HOW TO COMPLETE THIS TASK -> Write out the records that follow exactly. Do not include pictures.

————

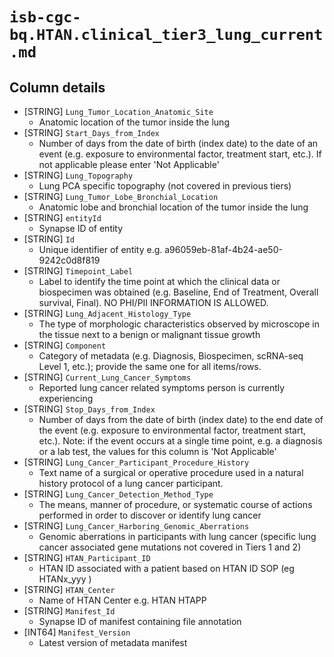 # `isb-cgc-bq.HTAN.clinical_tier3_lung_current.md`

## Column details

* [STRING]    `Lung_Tumor_Location_Anatomic_Site`
  - Anatomic location of the tumor inside the lung
* [STRING]    `Start_Days_from_Index`
  - Number of days from the date of birth (index date) to the date of an event (e.g. exposure to environmental factor, treatment start, etc.). If not applicable please enter 'Not Applicable'
* [STRING]    `Lung_Topography`
  - Lung PCA specific topography (not covered in previous tiers)
* [STRING]    `Lung_Tumor_Lobe_Bronchial_Location`
  - Anatomic lobe and bronchial location of the tumor inside the lung
* [STRING]    `entityId`
  - Synapse ID of entity
* [STRING]    `Id`
  - Unique identifier of entity e.g. a96059eb-81af-4b24-ae50-9242c0d8f819
* [STRING]    `Timepoint_Label`
  - Label to identify the time point at which the clinical data or biospecimen was obtained (e.g. Baseline, End of Treatment, Overall survival, Final). NO PHI/PII INFORMATION IS ALLOWED.
* [STRING]    `Lung_Adjacent_Histology_Type`
  - The type of morphologic characteristics observed by microscope in the tissue next to a benign or malignant tissue growth
* [STRING]    `Component`
  - Category of metadata (e.g. Diagnosis, Biospecimen, scRNA-seq Level 1, etc.); provide the same one for all items/rows.
* [STRING]    `Current_Lung_Cancer_Symptoms`
  - Reported lung cancer related symptoms person is currently experiencing
* [STRING]    `Stop_Days_from_Index`
  - Number of days from the date of birth (index date) to the end date of the event (e.g. exposure to environmental factor, treatment start, etc.). Note: if the event occurs at a single time point, e.g. a diagnosis or a lab test, the values for this column is 'Not Applicable'
* [STRING]    `Lung_Cancer_Participant_Procedure_History`
  - Text name of a surgical or operative procedure used in a natural history protocol of a lung cancer participant.
* [STRING]    `Lung_Cancer_Detection_Method_Type`
  - The means, manner of procedure, or systematic course of actions performed in order to discover or identify lung cancer
* [STRING]    `Lung_Cancer_Harboring_Genomic_Aberrations`
  - Genomic aberrations in participants with lung cancer (specific lung cancer associated gene mutations not covered in Tiers 1 and 2)
* [STRING]    `HTAN_Participant_ID`
  - HTAN ID associated with a patient based on HTAN ID SOP (eg HTANx_yyy )
* [STRING]    `HTAN_Center`
  - Name of HTAN Center e.g. HTAN HTAPP
* [STRING]    `Manifest_Id`
  - Synapse ID of manifest containing file annotation
* [INT64]    `Manifest_Version`
  - Latest version of metadata manifest

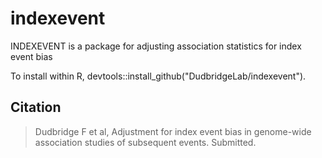 # indexevent
INDEXEVENT is a package for adjusting association statistics for index event bias

To install within R, devtools::install_github("DudbridgeLab/indexevent").

## Citation

> Dudbridge F et al, Adjustment for index event bias in genome-wide association studies of subsequent events.  Submitted.
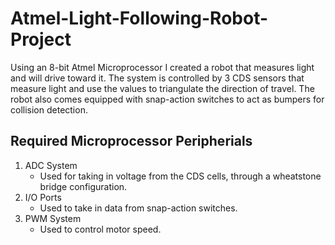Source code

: # Atmel-Light-Following-Robot-Project
Using an 8-bit Atmel Microprocessor I created a robot that measures light and will drive toward it. The system is controlled by 3 CDS sensors that measure light and use the values to triangulate the direction of travel. The robot also comes equipped with snap-action switches to act as bumpers for collision detection.

## Required Microprocessor Peripherials
  1. ADC System
     * Used for taking in voltage from the CDS cells, through a wheatstone bridge configuration.
  2. I/O Ports
     * Used to take in data from snap-action switches.
  3. PWM System
     * Used to control motor speed.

————

THE ANSWER ->
 # `isb-cgc-bq.HTAN.clinical_tier3_lung_current.md`

## Column details

* [STRING]    `Lung_Tumor_Location_Anatomic_Site`
  - Anatomic location of the tumor inside the lung
* [STRING]    `Start_Days_from_Index`
  - Number of days from the date of birth (index date) to the date of an event (e.g. exposure to environmental factor, treatment start, etc.). If not applicable please enter 'Not Applicable'
* [STRING]    `Lung_Topography`
  - Lung PCA specific topography (not covered in previous tiers)
* [STRING]    `Lung_Tumor_Lobe_Bronchial_Location`
  - Anatomic lobe and bronchial location of the tumor inside the lung
* [STRING]    `entityId`
  - Synapse ID of entity
* [STRING]    `Id`
  - Unique identifier of entity e.g. a96059eb-81af-4b24-ae50-9242c0d8f819
* [STRING]    `Timepoint_Label`
  - Label to identify the time point at which the clinical data or biospecimen was obtained (e.g. Baseline, End of Treatment, Overall survival, Final). NO PHI/PII INFORMATION IS ALLOWED.
* [STRING]    `Lung_Adjacent_Histology_Type`
  - The type of morphologic characteristics observed by microscope in the tissue next to a benign or malignant tissue growth
* [STRING]    `Component`
  - Category of metadata (e.g. Diagnosis, Biospecimen, scRNA-seq Level 1, etc.); provide the same one for all items/rows.
* [STRING]    `Current_Lung_Cancer_Symptoms`
  - Reported lung cancer related symptoms person is currently experiencing
* [STRING]    `Stop_Days_from_Index`
  - Number of days from the date of birth (index date) to the end date of the event (e.g. exposure to environmental factor, treatment start, etc.). Note: if the event occurs at a single time point, e.g. a diagnosis or a lab test, the values for this column is 'Not Applicable'
* [STRING]    `Lung_Cancer_Participant_Procedure_History`
  - Text name of a surgical or operative procedure used in a natural history protocol of a lung cancer participant.
* [STRING]    `Lung_Cancer_Detection_Method_Type`
  - The means, manner of procedure, or systematic course of actions performed in order to discover or identify lung cancer
* [STRING]    `Lung_Cancer_Harboring_Genomic_Aberrations`
  - Genomic aberrations in participants with lung cancer (specific lung cancer associated gene mutations not covered in Tiers 1 and 2)
* [STRING]    `HTAN_Participant_ID`
  - HTAN ID associated with a patient based on HTAN ID SOP (eg HTANx_yyy )
* [STRING]    `HTAN_Center`
  - Name of HTAN Center e.g. HTAN HTAPP
* [STRING]    `Manifest_Id`
  - Synapse ID of manifest containing file annotation
* [INT64]    `Manifest_Version`
  - Latest version of metadata manifest

 # indexevent
INDEXEVENT is a package for adjusting association statistics for index event bias

To install within R, devtools::install_github("DudbridgeLab/indexevent").

## Citation

> Dudbridge F et al, Adjustment for index event bias in genome-wide association studies of subsequent events.  Submitted.
Source code

: # Atmel-Light-Following-Robot-Project
Using an 8-bit Atmel Microprocessor I created a robot that measures light and will drive toward it. The system is controlled by 3 CDS sensors that measure light and use the values to triangulate the direction of travel. The robot also comes equipped with snap-action switches to act as bumpers for collision detection.

## Required Microprocessor Peripherials
  1. ADC System
     * Used for taking in voltage from the CDS cells, through a wheatstone bridge configuration.
  2. I/O Ports
     * Used to take in data from snap-action switches.
  3. PWM System
     * Used to control motor speed.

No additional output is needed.